The predictive models used a complete-case analysis approach. The sample size was pragmatic and dictated by patient availability. Two models were developed. The first model included only symptom histories. This multinomial logistic regression predicted either a CD, UC or non-IBD diagnosis. ORs predicting both CD and UC over a reference diagnosis of ‘non-IBD’ were calculated. All parameters presented were modelled as factors with binary ‘yes’/‘no’ responses (‘no’ given as the reference level for all) bar ‘blood type’ (‘mixed’, ‘anorectal’ or ‘none’ with ‘none’ as reference) and ‘smoking status’ (‘current’, ‘ex’, ‘non’ with ‘non’ as reference). The second model was a binomial logistic regression predicting ‘IBD’ versus ‘non-IBD’. The same methodology was applied to the symptom profiles. Two approaches were taken to integrating FCP results. In the main model, first and second FCPs were added as covariates. To assess the performance of FCP cut offs alongside specific symptoms, an alternative approach was used. Overall FCP levels were removed as covariates. A binary ‘yes’/‘no’ response to achieving a single FCP cut-off was used instead and then added as a factor. The quality of fit for models is presented using McFadden’s PseudoR2 and the overall model test.
Results
From January 2021 to August 2023, 767 patients were seen. A final diagnosis is currently available for 762 (208 CD, 215 UC, 340 non-IBD). The overall cohort is summarised in table 1. The flow and numbers of patients included in each subsequent analysis is shown in figure 1.

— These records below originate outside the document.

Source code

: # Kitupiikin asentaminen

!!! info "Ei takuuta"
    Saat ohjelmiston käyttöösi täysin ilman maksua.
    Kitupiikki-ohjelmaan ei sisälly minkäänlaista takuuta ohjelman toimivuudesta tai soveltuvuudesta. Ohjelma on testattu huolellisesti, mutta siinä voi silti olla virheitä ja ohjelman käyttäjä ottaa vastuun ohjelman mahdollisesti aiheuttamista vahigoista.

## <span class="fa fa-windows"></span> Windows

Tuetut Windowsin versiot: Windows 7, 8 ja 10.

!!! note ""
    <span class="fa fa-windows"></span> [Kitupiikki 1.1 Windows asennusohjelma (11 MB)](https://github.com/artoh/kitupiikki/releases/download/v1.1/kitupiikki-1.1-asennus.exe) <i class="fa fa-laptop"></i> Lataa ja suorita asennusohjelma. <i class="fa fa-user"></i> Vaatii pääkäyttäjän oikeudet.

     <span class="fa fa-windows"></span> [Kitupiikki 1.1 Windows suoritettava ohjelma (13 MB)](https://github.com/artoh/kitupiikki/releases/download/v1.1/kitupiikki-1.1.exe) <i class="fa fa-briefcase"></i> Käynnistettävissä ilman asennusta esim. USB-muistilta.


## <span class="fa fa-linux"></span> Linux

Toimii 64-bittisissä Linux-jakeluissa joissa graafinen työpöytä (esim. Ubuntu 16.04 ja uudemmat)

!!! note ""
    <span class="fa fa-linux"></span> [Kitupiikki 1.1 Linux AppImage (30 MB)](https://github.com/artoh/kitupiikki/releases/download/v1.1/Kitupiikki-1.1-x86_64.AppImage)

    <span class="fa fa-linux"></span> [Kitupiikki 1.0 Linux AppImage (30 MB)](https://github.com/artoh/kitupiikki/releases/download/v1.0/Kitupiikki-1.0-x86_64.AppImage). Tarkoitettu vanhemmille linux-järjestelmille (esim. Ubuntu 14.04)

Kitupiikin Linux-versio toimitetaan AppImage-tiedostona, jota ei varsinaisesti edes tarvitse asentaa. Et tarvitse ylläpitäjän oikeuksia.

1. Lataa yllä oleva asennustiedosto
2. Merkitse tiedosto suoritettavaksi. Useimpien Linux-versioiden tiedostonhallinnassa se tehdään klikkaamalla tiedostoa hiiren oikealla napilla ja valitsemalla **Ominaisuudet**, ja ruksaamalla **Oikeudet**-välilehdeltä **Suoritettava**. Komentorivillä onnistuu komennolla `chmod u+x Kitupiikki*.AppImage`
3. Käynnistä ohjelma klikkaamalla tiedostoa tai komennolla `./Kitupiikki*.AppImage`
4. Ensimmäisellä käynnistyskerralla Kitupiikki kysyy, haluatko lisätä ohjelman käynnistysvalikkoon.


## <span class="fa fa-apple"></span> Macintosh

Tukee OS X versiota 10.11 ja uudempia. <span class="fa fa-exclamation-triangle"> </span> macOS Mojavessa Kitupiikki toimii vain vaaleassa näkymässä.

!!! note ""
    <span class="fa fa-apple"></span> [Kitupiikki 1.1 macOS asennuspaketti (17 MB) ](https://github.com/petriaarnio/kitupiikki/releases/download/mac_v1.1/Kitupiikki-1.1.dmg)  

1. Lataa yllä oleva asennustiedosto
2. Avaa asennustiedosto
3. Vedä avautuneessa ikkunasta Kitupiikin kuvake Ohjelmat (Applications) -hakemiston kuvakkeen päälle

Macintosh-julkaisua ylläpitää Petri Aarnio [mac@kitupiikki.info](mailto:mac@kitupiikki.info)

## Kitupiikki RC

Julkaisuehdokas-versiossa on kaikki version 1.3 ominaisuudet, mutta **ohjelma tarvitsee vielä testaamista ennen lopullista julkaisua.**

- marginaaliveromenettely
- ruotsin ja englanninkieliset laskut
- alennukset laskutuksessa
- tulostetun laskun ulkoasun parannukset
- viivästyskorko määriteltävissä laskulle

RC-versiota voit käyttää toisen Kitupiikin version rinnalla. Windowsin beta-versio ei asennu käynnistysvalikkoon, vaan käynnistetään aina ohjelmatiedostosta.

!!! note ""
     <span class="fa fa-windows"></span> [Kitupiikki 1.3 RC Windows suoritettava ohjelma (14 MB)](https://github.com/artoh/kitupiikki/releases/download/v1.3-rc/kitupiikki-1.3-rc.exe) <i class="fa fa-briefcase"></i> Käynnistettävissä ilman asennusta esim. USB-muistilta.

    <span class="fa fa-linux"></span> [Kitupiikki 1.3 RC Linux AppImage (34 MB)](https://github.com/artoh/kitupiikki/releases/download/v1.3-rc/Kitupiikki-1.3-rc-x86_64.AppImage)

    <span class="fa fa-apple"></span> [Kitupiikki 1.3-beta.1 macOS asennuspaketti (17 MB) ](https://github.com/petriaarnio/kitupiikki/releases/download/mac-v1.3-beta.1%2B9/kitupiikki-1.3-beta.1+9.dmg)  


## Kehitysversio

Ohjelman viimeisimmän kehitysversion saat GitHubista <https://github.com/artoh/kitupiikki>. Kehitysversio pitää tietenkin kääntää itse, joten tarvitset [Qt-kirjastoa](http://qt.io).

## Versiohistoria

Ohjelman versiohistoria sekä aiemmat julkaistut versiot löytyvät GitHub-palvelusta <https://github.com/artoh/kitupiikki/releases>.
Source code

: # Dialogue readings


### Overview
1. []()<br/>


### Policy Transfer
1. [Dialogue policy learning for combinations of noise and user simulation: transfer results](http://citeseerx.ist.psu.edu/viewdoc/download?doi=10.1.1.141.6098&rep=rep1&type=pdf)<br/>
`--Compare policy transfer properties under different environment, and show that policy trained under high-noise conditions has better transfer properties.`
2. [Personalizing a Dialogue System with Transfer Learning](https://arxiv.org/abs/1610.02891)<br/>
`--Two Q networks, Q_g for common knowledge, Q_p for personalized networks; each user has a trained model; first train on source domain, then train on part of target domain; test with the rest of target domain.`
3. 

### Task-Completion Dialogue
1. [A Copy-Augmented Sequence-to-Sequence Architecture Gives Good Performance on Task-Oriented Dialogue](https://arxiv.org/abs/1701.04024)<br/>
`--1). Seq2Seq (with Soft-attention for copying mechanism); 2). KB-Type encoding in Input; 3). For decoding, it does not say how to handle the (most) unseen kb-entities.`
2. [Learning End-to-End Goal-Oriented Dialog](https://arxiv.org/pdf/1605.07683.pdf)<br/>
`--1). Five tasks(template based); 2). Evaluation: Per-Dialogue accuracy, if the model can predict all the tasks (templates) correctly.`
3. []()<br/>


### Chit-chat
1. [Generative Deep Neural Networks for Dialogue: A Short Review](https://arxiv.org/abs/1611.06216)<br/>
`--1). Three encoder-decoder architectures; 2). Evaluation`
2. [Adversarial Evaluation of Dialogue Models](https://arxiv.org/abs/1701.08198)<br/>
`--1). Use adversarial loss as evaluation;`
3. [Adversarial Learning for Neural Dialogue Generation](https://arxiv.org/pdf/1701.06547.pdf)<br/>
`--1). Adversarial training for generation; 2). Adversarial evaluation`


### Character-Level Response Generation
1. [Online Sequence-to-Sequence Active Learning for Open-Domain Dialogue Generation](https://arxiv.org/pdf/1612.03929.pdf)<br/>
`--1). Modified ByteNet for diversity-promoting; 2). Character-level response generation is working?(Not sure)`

Patients subsequently diagnosed with CD were seen within a median of 14 (IQR 11) days (d) of referral receipt by the inception team, while for UC this was 13d (14.75). However, delays in initial referral processing increased these values to 32.5d (36.3) and 29d (35.5) for CD and UC, respectively from the date the referral was written. At the point of first review, prior to diagnosis, the median duration of symptoms was significantly longer in CD (median 10m (months), UC 4m, non-IBD 5.5m; Kruskal-Wallis (2) 34.54 p<0.001, Dunn pairwise test; UC pholm<0.001, non-IBD pholm<0.001). In CD, longer duration of symptoms significantly increased the likelihood of stricturing or penetrating disease (B1 n=162 median 9m, B2/3 n=35 median 12m, Mann-Whitney U p=0.02).
Predictive value of serial FCP testing
Of 672 patients with at least one FCP result, 86% (581) had a result available at initial referral triage from primary care. Only 38% (258/672) had a paired faecal sample submitted to assess for enteric infection. Of the 422 with two FCP results, only 20% (85/422) had the second sample submitted in primary care pre-referral. Given the second sample was not submitted until review in secondary care, the delay between samples was longer than reported in previous studies (n=406 where confirmed interval identifiable, median 61d (IQR 63)). Table 2 compares the median baseline FCP between cohorts providing one or two results and displays the median FCP result.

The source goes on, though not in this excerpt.